Samsara is “very excited about textiles, packaging and automotive”, Mr Riley said. In particular, the fashion industry represents a huge opportunity.

“Given less than 1 per cent of fashion is fibre-to-fibre recycled, we think that this can be a game-changer,” he said.

Around 87 per cent of the world’s textile waste ends up in landfill, incinerated or leaks into the environment, even though almost all of it is recyclable or reusable.

“Until now, there’s been no method of recycling it,” Mr Riley said.

This is where Lululemon comes in.

With the support of the global athleticwear brand, Samsara has expanded its library of enzymes to include polyester and nylon 6,6 (a type of nylon commonly used in clothing).

Nylon and polyester make up around two-thirds of the clothing produced around the world today. Nylon 6,6 is “one of the most common materials utilised by the textile and fashion industries”, he said.

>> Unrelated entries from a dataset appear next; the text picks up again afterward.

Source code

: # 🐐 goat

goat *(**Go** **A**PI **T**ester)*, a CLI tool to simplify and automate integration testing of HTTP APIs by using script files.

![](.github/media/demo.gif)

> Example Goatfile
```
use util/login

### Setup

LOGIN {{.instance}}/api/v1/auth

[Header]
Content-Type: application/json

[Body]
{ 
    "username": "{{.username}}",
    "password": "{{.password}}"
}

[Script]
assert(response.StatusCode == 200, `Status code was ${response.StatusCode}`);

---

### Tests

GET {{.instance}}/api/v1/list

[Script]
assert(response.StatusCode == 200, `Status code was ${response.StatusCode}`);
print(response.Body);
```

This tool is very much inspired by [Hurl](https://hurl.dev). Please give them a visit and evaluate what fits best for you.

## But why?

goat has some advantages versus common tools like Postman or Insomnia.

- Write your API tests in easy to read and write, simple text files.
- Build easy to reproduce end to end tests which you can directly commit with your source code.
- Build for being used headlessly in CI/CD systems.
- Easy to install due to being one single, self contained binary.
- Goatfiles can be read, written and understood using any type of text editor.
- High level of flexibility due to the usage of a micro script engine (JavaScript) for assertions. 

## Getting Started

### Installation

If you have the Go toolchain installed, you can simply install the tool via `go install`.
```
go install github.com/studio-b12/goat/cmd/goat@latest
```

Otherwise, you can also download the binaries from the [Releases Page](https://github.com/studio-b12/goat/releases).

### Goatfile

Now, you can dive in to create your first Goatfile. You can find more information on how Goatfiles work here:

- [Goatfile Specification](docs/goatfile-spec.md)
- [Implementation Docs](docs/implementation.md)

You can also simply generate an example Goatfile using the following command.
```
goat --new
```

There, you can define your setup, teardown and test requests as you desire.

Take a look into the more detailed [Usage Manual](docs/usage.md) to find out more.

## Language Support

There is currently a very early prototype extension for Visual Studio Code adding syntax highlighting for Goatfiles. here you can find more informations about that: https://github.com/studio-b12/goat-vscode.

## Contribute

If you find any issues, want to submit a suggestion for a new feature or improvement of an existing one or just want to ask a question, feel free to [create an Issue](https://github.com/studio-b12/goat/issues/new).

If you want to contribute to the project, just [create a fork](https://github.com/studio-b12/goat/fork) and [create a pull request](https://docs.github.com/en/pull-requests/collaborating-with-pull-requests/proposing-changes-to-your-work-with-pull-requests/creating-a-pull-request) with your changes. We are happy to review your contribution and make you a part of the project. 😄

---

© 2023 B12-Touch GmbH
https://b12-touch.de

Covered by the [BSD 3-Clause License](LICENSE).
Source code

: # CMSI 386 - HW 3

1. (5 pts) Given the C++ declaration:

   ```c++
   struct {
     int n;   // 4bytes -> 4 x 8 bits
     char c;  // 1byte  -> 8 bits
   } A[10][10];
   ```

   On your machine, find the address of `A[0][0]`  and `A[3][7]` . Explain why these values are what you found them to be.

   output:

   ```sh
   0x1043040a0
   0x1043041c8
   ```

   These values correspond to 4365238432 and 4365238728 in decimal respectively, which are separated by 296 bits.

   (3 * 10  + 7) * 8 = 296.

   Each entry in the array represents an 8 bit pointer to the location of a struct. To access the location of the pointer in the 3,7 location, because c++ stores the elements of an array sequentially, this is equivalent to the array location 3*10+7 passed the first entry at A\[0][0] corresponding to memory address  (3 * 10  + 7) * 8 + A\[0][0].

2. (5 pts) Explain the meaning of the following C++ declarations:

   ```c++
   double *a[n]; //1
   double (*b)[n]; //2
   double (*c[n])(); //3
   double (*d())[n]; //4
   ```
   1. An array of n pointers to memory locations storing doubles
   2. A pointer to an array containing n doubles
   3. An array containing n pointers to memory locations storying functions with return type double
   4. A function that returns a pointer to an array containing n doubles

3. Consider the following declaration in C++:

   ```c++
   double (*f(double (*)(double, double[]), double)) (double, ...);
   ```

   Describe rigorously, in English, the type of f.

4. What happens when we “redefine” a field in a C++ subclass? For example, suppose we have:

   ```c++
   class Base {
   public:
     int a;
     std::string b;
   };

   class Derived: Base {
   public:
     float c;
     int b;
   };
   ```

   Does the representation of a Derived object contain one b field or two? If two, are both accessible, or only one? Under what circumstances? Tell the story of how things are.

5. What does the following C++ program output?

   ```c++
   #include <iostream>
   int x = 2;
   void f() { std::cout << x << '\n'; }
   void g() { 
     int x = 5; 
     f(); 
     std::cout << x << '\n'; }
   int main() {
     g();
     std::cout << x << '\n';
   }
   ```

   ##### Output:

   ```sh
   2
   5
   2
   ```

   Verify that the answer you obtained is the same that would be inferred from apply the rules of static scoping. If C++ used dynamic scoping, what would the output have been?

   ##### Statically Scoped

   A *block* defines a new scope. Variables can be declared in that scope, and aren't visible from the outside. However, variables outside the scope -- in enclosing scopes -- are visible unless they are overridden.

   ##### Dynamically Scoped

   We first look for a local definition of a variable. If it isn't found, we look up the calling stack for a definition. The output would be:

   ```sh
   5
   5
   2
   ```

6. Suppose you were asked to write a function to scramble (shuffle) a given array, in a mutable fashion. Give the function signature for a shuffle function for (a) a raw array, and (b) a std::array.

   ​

While its complex chemical structure makes it “extremely versatile and resilient” – which is why it’s so popular in clothing – this makes it extremely difficult to break down and recycle.

“The issue around conventional plastic recycling is that the plastic degrades over time, or it ends up being converted into other products that don’t depend on the structural integrity of its original form. For example, a polyester dress might end up being turned into a bag or a washcloth,” Mr Riley said.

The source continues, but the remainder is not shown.